What images come to mind when you hear the eighth Commandment "You shall not steal" (Exodus 20:15; Deuteronomy 5:19)? You shall not take what doesn’t belong to you. If you are like me you might have an image of a masked thief in a stripped shirt climbing over a wall with a bag of loot over his shoulder. One writer on the Commandments suggests that from a biblical perspective, stealing means: "the desire to get as much as possible while giving as little as possible" (Colin Smith). But the Bible seeks to reverse this formula: instead give as much as possible while taking as little as possible.

We have seen again and again in this series that Jesus often gave a new perspective on the Commandments. A book I was reading this week suggested that Jesus "reframes" the laws of the Old Testament. I find that a helpful image. Jesus by no means declares the Commandments wrong. What he does is to put them in a wider perspective, as if he takes a picture and puts it in a new, bigger frame so that its full meaning can be seen more clearly.

But while Jesus "reframes" many of the Commandments in his Sermon on the Mount, he doesn’t make any specific comment on the eighth Commandment. But we find something unusual in Paul’s farewell speech to the elders in the church at Ephesus, in the book of Acts, chapter 20. In Paul’s speech a saying of Jesus that isn’t recorded in the four Gospels. Paul says to the elders:

"In all this I have given you an example that by such work we must support the weak, remembering the word of the Lord Jesus, for he himself said, ’It is more blessed to give than to receive’" (Acts 20:35).

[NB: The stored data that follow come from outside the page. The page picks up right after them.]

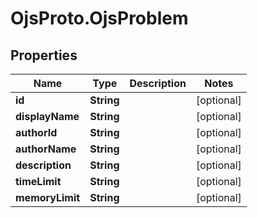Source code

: # OjsProto.OjsProblem

## Properties

Name | Type | Description | Notes
------------ | ------------- | ------------- | -------------
**id** | **String** |  | [optional] 
**displayName** | **String** |  | [optional] 
**authorId** | **String** |  | [optional] 
**authorName** | **String** |  | [optional] 
**description** | **String** |  | [optional] 
**timeLimit** | **String** |  | [optional] 
**memoryLimit** | **String** |  | [optional] 


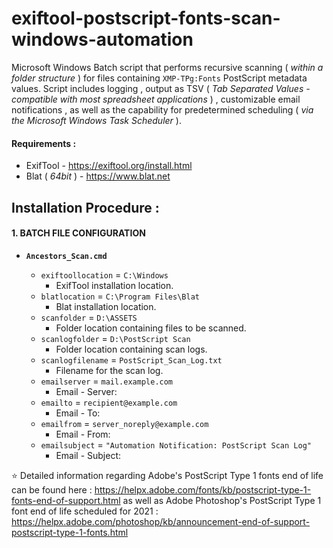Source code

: # exiftool-postscript-fonts-scan-windows-automation
Microsoft Windows Batch script that performs recursive scanning ( _within a folder structure_ ) for files containing `XMP-TPg:Fonts` PostScript metadata values. Script includes logging , output as TSV ( _Tab Separated Values - compatible with most spreadsheet applications_ ) , customizable email notifications , as well as the capability for predetermined scheduling ( _via the Microsoft Windows Task Scheduler_ ).

#### Requirements :
* ExifTool - https://exiftool.org/install.html
* Blat ( _64bit_ ) - https://www.blat.net

## Installation Procedure :

#### 1. BATCH FILE CONFIGURATION
* **`Ancestors_Scan.cmd`**

  * `exiftoollocation` = `C:\Windows`
    * ExifTool installation location.
  * `blatlocation` = `C:\Program Files\Blat`
    * Blat installation location.
  * `scanfolder` = `D:\ASSETS`
    * Folder location containing files to be scanned.
  * `scanlogfolder` = `D:\PostScript Scan`
    * Folder location containing scan logs.
  * `scanlogfilename` = `PostScript_Scan_Log.txt`
    * Filename for the scan log.
  * `emailserver` = `mail.example.com`
    * Email - Server:
  * `emailto` = `recipient@example.com`
    * Email - To:
  * `emailfrom` = `server_noreply@example.com`
    * Email - From:
  * `emailsubject` = `"Automation Notification: PostScript Scan Log"`
    * Email - Subject:

:star: Detailed information regarding Adobe's PostScript Type 1 fonts end of life can be found here : https://helpx.adobe.com/fonts/kb/postscript-type-1-fonts-end-of-support.html
as well as Adobe Photoshop's PostScript Type 1 font end of life scheduled for 2021 : https://helpx.adobe.com/photoshop/kb/announcement-end-of-support-postscript-type-1-fonts.html
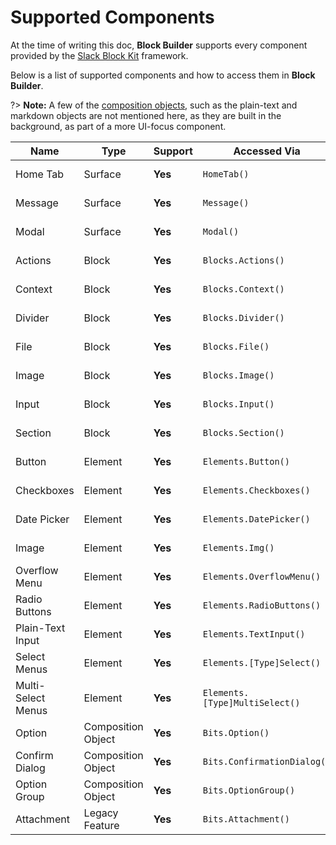 # Supported Components

At the time of writing this doc, **Block Builder** supports every component provided by the [Slack Block Kit](https://api.slack.com/block-kit) framework.

Below is a list of supported components and how to access them in **Block Builder**. 

?> **Note:** A few of the [composition objects](https://api.slack.com/reference/block-kit/composition-objects), such as the plain-text and markdown objects are not mentioned here, as they are built in the background, as part of a more UI-focus component. 

| **Name**             | **Type**           | **Support**         | **Accessed Via**                  | **Docs**    
|----------------------|--------------------|---------------------|-----------------------------------|--------------
| Home Tab             | Surface            | **Yes**             | `HomeTab()`                       | [View Docs](surfaces/home-tab.md)
| Message              | Surface            | **Yes**             | `Message()`                       | [View Docs](surfaces/message.md)
| Modal                | Surface            | **Yes**             | `Modal()`                         | [View Docs](surfaces/modal.md)
| Actions              | Block              | **Yes**             | `Blocks.Actions()`                | [View Docs](blocks/actions.md)
| Context              | Block              | **Yes**             | `Blocks.Context()`                | [View Docs](blocks/context.md)
| Divider              | Block              | **Yes**             | `Blocks.Divider()`                | [View Docs](blocks/divider.md)
| File                 | Block              | **Yes**             | `Blocks.File()`                   | [View Docs](blocks/file.md)
| Image                | Block              | **Yes**             | `Blocks.Image()`                  | [View Docs](blocks/image.md)
| Input                | Block              | **Yes**             | `Blocks.Input()`                  | [View Docs](blocks/input.md)
| Section              | Block              | **Yes**             | `Blocks.Section()`                | [View Docs](blocks/section.md)
| Button               | Element            | **Yes**️             | `Elements.Button()`               | [View Docs](elements/button.md)
| Checkboxes           | Element            | **Yes**             | `Elements.Checkboxes()`           | [View Docs](elements/checkboxes.md)
| Date Picker          | Element            | **Yes**             | `Elements.DatePicker()`           | [View Docs](elements/datepicker.md)
| Image                | Element            | **Yes**             | `Elements.Img()`                  | [View Docs](elements/img.md)
| Overflow Menu        | Element            | **Yes**             | `Elements.OverflowMenu()`         | [View Docs](elements/overflow-menu.md)
| Radio Buttons        | Element            | **Yes**             | `Elements.RadioButtons()`         | [View Docs](elements/radio-buttons.md)
| Plain-Text Input     | Element            | **Yes**             | `Elements.TextInput()`            | [View Docs](elements/text-input.md)
| Select Menus         | Element            | **Yes**             | `Elements.[Type]Select()`         | 
| Multi-Select Menus   | Element            | **Yes**             | `Elements.[Type]MultiSelect()`    | 
| Option               | Composition Object | **Yes**             | `Bits.Option()`                   | [View Docs](bits/option.md)
| Confirm Dialog       | Composition Object | **Yes**             | `Bits.ConfirmationDialog()`       | [View Docs](bits/confirmation-dialog.md)
| Option Group         | Composition Object | **Yes**             | `Bits.OptionGroup()`              | [View Docs](bits/option-group.md)
| Attachment           | Legacy Feature     | **Yes**             | `Bits.Attachment()`              | [View Docs](bits/attachment.md)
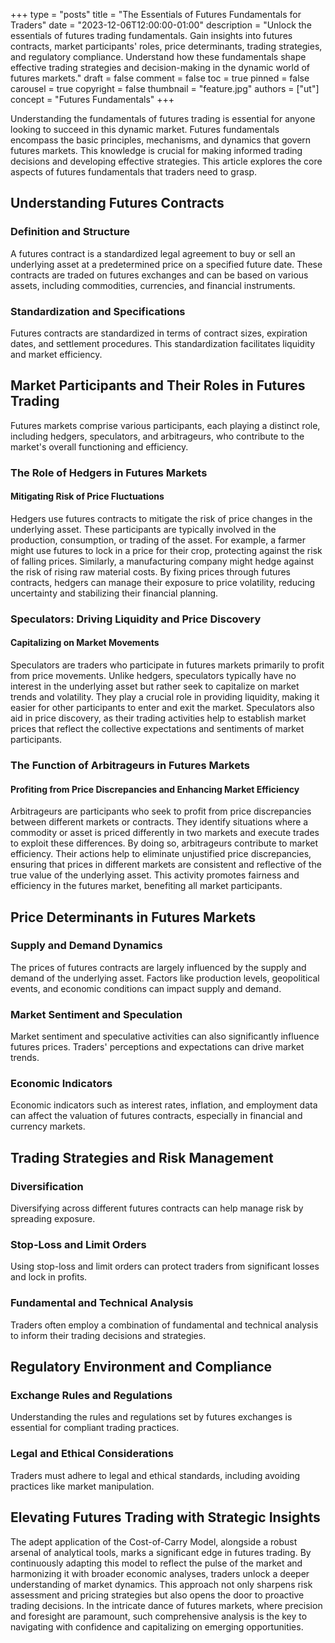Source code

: +++
type = "posts"
title = "The Essentials of Futures Fundamentals for Traders"
date = "2023-12-06T12:00:00-01:00"
description = "Unlock the essentials of futures trading fundamentals. Gain insights into futures contracts, market participants' roles, price determinants, trading strategies, and regulatory compliance. Understand how these fundamentals shape effective trading strategies and decision-making in the dynamic world of futures markets." 
draft = false
comment = false
toc = true
pinned = false
carousel = true
copyright = false
thumbnail = "feature.jpg"
authors = ["ut"]
concept = "Futures Fundamentals"
+++

Understanding the fundamentals of futures trading is essential for
anyone looking to succeed in this dynamic market. Futures fundamentals
encompass the basic principles, mechanisms, and dynamics that govern
futures markets. This knowledge is crucial for making informed trading
decisions and developing effective strategies. This article explores the
core aspects of futures fundamentals that traders need to grasp.

## Understanding Futures Contracts

### Definition and Structure

A futures contract is a standardized legal agreement to buy or sell an
underlying asset at a predetermined price on a specified future date.
These contracts are traded on futures exchanges and can be based on
various assets, including commodities, currencies, and financial
instruments.

### Standardization and Specifications

Futures contracts are standardized in terms of contract sizes,
expiration dates, and settlement procedures. This standardization
facilitates liquidity and market efficiency.

## Market Participants and Their Roles in Futures Trading

Futures markets comprise various participants, each playing a distinct
role, including hedgers, speculators, and arbitrageurs, who contribute
to the market's overall functioning and efficiency.

### The Role of Hedgers in Futures Markets

#### Mitigating Risk of Price Fluctuations

Hedgers use futures contracts to mitigate the risk of price changes in
the underlying asset. These participants are typically involved in the
production, consumption, or trading of the asset. For example, a farmer
might use futures to lock in a price for their crop, protecting against
the risk of falling prices. Similarly, a manufacturing company might
hedge against the risk of rising raw material costs. By fixing prices
through futures contracts, hedgers can manage their exposure to price
volatility, reducing uncertainty and stabilizing their financial
planning.

### Speculators: Driving Liquidity and Price Discovery

#### Capitalizing on Market Movements

Speculators are traders who participate in futures markets primarily to
profit from price movements. Unlike hedgers, speculators typically have
no interest in the underlying asset but rather seek to capitalize on
market trends and volatility. They play a crucial role in providing
liquidity, making it easier for other participants to enter and exit the
market. Speculators also aid in price discovery, as their trading
activities help to establish market prices that reflect the collective
expectations and sentiments of market participants.

### The Function of Arbitrageurs in Futures Markets

#### Profiting from Price Discrepancies and Enhancing Market Efficiency

Arbitrageurs are participants who seek to profit from price
discrepancies between different markets or contracts. They identify
situations where a commodity or asset is priced differently in two
markets and execute trades to exploit these differences. By doing so,
arbitrageurs contribute to market efficiency. Their actions help to
eliminate unjustified price discrepancies, ensuring that prices in
different markets are consistent and reflective of the true value of the
underlying asset. This activity promotes fairness and efficiency in the
futures market, benefiting all market participants.

## Price Determinants in Futures Markets

### Supply and Demand Dynamics

The prices of futures contracts are largely influenced by the supply and
demand of the underlying asset. Factors like production levels,
geopolitical events, and economic conditions can impact supply and
demand.

### Market Sentiment and Speculation

Market sentiment and speculative activities can also significantly
influence futures prices. Traders' perceptions and expectations can
drive market trends.

### Economic Indicators

Economic indicators such as interest rates, inflation, and employment
data can affect the valuation of futures contracts, especially in
financial and currency markets.

## Trading Strategies and Risk Management

### Diversification

Diversifying across different futures contracts can help manage risk by
spreading exposure.

### Stop-Loss and Limit Orders

Using stop-loss and limit orders can protect traders from significant
losses and lock in profits.

### Fundamental and Technical Analysis

Traders often employ a combination of fundamental and technical analysis
to inform their trading decisions and strategies.

## Regulatory Environment and Compliance

### Exchange Rules and Regulations

Understanding the rules and regulations set by futures exchanges is
essential for compliant trading practices.

### Legal and Ethical Considerations

Traders must adhere to legal and ethical standards, including avoiding
practices like market manipulation.

## Elevating Futures Trading with Strategic Insights

The adept application of the Cost-of-Carry Model, alongside a robust
arsenal of analytical tools, marks a significant edge in futures
trading. By continuously adapting this model to reflect the pulse of the
market and harmonizing it with broader economic analyses, traders unlock
a deeper understanding of market dynamics. This approach not only
sharpens risk assessment and pricing strategies but also opens the door
to proactive trading decisions. In the intricate dance of futures
markets, where precision and foresight are paramount, such comprehensive
analysis is the key to navigating with confidence and capitalizing on
emerging opportunities.

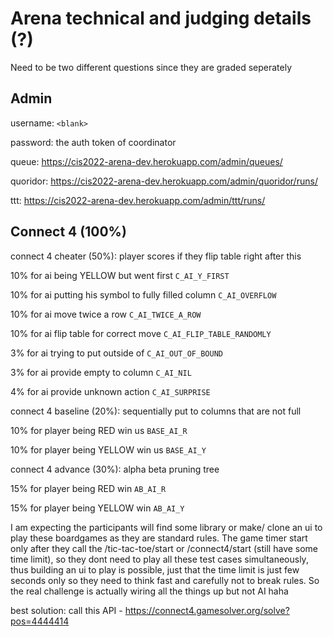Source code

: # Arena technical and judging details (?)

Need to be two different questions since they are graded seperately

## Admin

username: `<blank>`

password: the auth token of coordinator

queue: https://cis2022-arena-dev.herokuapp.com/admin/queues/

quoridor: https://cis2022-arena-dev.herokuapp.com/admin/quoridor/runs/

ttt: https://cis2022-arena-dev.herokuapp.com/admin/ttt/runs/

## Connect 4 (100%)

connect 4 cheater (50%): player scores if they flip table right after this

10% for ai being YELLOW but went first `C_AI_Y_FIRST`

10% for ai putting his symbol to fully filled column `C_AI_OVERFLOW`

10% for ai move twice a row `C_AI_TWICE_A_ROW`

10% for ai flip table for correct move `C_AI_FLIP_TABLE_RANDOMLY`

3% for ai trying to put outside of  `C_AI_OUT_OF_BOUND`

3% for ai provide empty to column `C_AI_NIL`

4% for ai provide unknown action `C_AI_SURPRISE`

connect 4 baseline (20%): sequentially put to columns that are not full

10% for player being RED win us `BASE_AI_R`

10% for player being YELLOW win us `BASE_AI_Y`

connect 4 advance (30%): alpha beta pruning tree

15% for player being RED win `AB_AI_R`

15% for player being YELLOW win `AB_AI_Y`

I am expecting the participants will find some library or make/ clone an ui to play these boardgames as they are standard rules.
The game timer start only after they call the /tic-tac-toe/start or /connect4/start (still have some time limit),
so they dont need to play all these test cases simultaneously,
thus building an ui to play is possible,
just that the time limit is just few seconds only so they need to think fast and carefully not to break rules.
So the real challenge is actually wiring all the things up but not AI haha

best solution: call this API - https://connect4.gamesolver.org/solve?pos=4444414
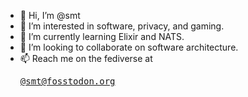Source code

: - 👋 Hi, I’m @smt
- 👀 I’m interested in software, privacy, and gaming.
- 🌱 I’m currently learning Elixir and NATS.
- 💞️ I’m looking to collaborate on software architecture.
- 📫 Reach me on the fediverse at <a href="https://fosstodon.org/@smt" rel="me"><pre>@smt@fosstodon.org</pre></a>

<!---
smt/smt is a ✨ special ✨ repository because its `README.md` (this file) appears on your GitHub profile.
You can click the Preview link to take a look at your changes.
--->
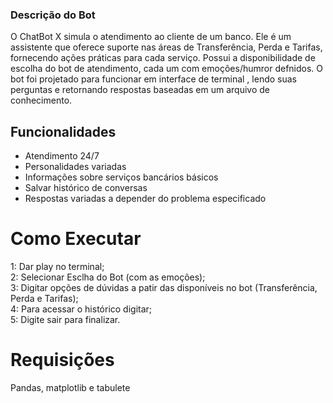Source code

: ### Descrição do Bot
O ChatBot X simula o atendimento ao cliente de um banco. Ele é um assistente que oferece suporte nas áreas de Transferência, Perda e Tarifas, fornecendo 
ações práticas para cada serviço. Possui a disponibilidade de escolha do bot de atendimento, cada um com emoções/humror defnidos. O bot foi projetado para funcionar em interface de terminal
, lendo suas perguntas e retornando respostas baseadas em um arquivo de conhecimento.

## Funcionalidades
- Atendimento 24/7
- Personalidades variadas
- Informações sobre serviços bancários básicos
- Salvar histórico de conversas
- Respostas variadas a depender do problema especificado

# Como Executar

1: Dar play no terminal; <br>
2: Selecionar Esclha do Bot (com as emoções); <br>
3: Digitar opções de dúvidas a patir das disponíveis no bot (Transferência, Perda e Tarifas); <br>
4: Para acessar o histórico digitar; <br>
5: Digite sair para finalizar.

# Requisições
Pandas, matplotlib e tabulete
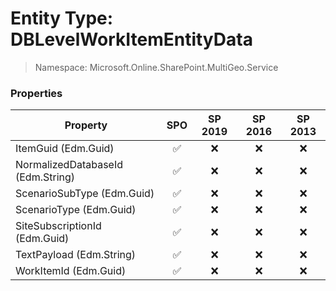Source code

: # Entity Type: DBLevelWorkItemEntityData

> Namespace: Microsoft.Online.SharePoint.MultiGeo.Service

### Properties

Property | SPO | SP 2019 | SP 2016 | SP 2013
----------|:---:|:-------:|:-------:|:-------:
ItemGuid (Edm.Guid) | ✅ | ❌ | ❌ | ❌
NormalizedDatabaseId (Edm.String) | ✅ | ❌ | ❌ | ❌
ScenarioSubType (Edm.Guid) | ✅ | ❌ | ❌ | ❌
ScenarioType (Edm.Guid) | ✅ | ❌ | ❌ | ❌
SiteSubscriptionId (Edm.Guid) | ✅ | ❌ | ❌ | ❌
TextPayload (Edm.String) | ✅ | ❌ | ❌ | ❌
WorkItemId (Edm.Guid) | ✅ | ❌ | ❌ | ❌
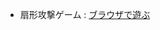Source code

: - 扇形攻撃ゲーム : [ブラウザで遊ぶ](https://github.com/ku-ron/pyxel_minigames/blob/main/fan_attack/fan_attack.html)
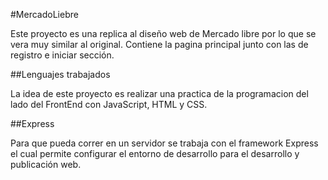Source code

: #MercadoLiebre

Este proyecto es una replica al diseño web de Mercado libre por lo que se vera muy similar al original. Contiene la pagina principal junto con las de registro e iniciar sección.


##Lenguajes trabajados

La idea de este proyecto es realizar una practica de la programacion del lado del FrontEnd con JavaScript, HTML y CSS.


##Express

Para que pueda correr en un servidor se trabaja con el framework Express el cual permite configurar el entorno de desarrollo para el desarrollo y publicación web.
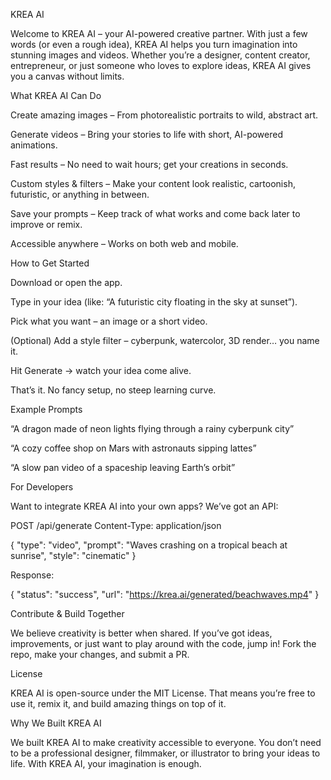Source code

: KREA AI

Welcome to KREA AI – your AI-powered creative partner.
With just a few words (or even a rough idea), KREA AI helps you turn imagination into stunning images and videos. Whether you’re a designer, content creator, entrepreneur, or just someone who loves to explore ideas, KREA AI gives you a canvas without limits.

What KREA AI Can Do

Create amazing images – From photorealistic portraits to wild, abstract art.

Generate videos – Bring your stories to life with short, AI-powered animations.

Fast results – No need to wait hours; get your creations in seconds.

Custom styles & filters – Make your content look realistic, cartoonish, futuristic, or anything in between.

Save your prompts – Keep track of what works and come back later to improve or remix.

Accessible anywhere – Works on both web and mobile.

How to Get Started

Download or open the app.

Type in your idea (like: “A futuristic city floating in the sky at sunset”).

Pick what you want – an image or a short video.

(Optional) Add a style filter – cyberpunk, watercolor, 3D render… you name it.

Hit Generate → watch your idea come alive.

That’s it. No fancy setup, no steep learning curve.

Example Prompts

“A dragon made of neon lights flying through a rainy cyberpunk city”

“A cozy coffee shop on Mars with astronauts sipping lattes”

“A slow pan video of a spaceship leaving Earth’s orbit”

For Developers

Want to integrate KREA AI into your own apps? We’ve got an API:

POST /api/generate
Content-Type: application/json

{
  "type": "video",
  "prompt": "Waves crashing on a tropical beach at sunrise",
  "style": "cinematic"
}


Response:

{
  "status": "success",
  "url": "https://krea.ai/generated/beachwaves.mp4"
}

Contribute & Build Together

We believe creativity is better when shared. If you’ve got ideas, improvements, or just want to play around with the code, jump in! Fork the repo, make your changes, and submit a PR.

License

KREA AI is open-source under the MIT License.
That means you’re free to use it, remix it, and build amazing things on top of it.

Why We Built KREA AI

We built KREA AI to make creativity accessible to everyone.
You don’t need to be a professional designer, filmmaker, or illustrator to bring your ideas to life. With KREA AI, your imagination is enough.
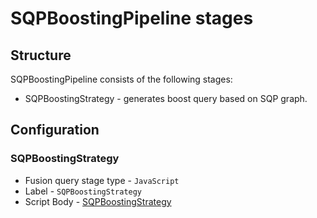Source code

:# SQPBoostingPipeline stages

## Structure

SQPBoostingPipeline consists of the following stages:
* SQPBoostingStrategy - generates boost query based on SQP graph.

## Configuration

### SQPBoostingStrategy

* Fusion query stage type - `JavaScript`
* Label - `SQPBoostingStrategy`
* Script Body - [SQPBoostingStrategy](SQPBoostingStrategy.js)
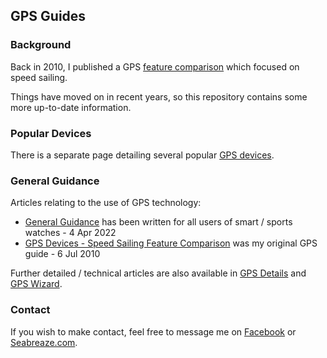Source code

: ## GPS Guides

### Background

Back in 2010, I published a GPS [feature comparison](devices/feature-comparison.pdf) which focused on speed sailing.

Things have moved on in recent years, so this repository contains some more up-to-date information.



### Popular Devices

There is a separate page detailing several popular [GPS devices](devices/README.md).



### General Guidance

Articles relating to the use of GPS technology:

- [General Guidance](guidance.md) has been written for all users of smart / sports watches - 4 Apr 2022
- [GPS Devices - Speed Sailing Feature Comparison](devices/feature-comparison.pdf) was my original GPS guide - 6 Jul 2010

Further detailed / technical articles are also available in [GPS Details](https://logiqx.github.io/gps-details/) and [GPS Wizard](https://logiqx.github.io/gps-wizard/articles.html).



### Contact

If you wish to make contact, feel free to message me on [Facebook](https://www.facebook.com/michael.george.545) or [Seabreaze.com](https://www.seabreeze.com.au/Members/Profile/Details.aspx?member=K888).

Paul encourages the elders to do what he had done and what Jesus had recommended: "It is more blessed to give than to receive" – in other words, the desire to give as much as possible while taking as little as possible.

But we all sense, don’t we, that this is exactly opposite of what much of our society is saying to us? Look after number one! I want it all and I want it now! God’s message in the Bible which we find in the eighth Commandment and in the words of Jesus and of Paul is really "counter-cultural" isn’t it?

A few weeks ago some members of this congregation including myself were invited to be on a panel to answer questions from the youth group. We were given a list of some of the questions in advance. One question that didn’t get answered was "Is it a sin to download music off the Internet?" Based on the eighth Commandment it seems that the answer is clearly "no" if you are paying for it. But if you are stealing it then God’s answer seems to be a very firm "yes".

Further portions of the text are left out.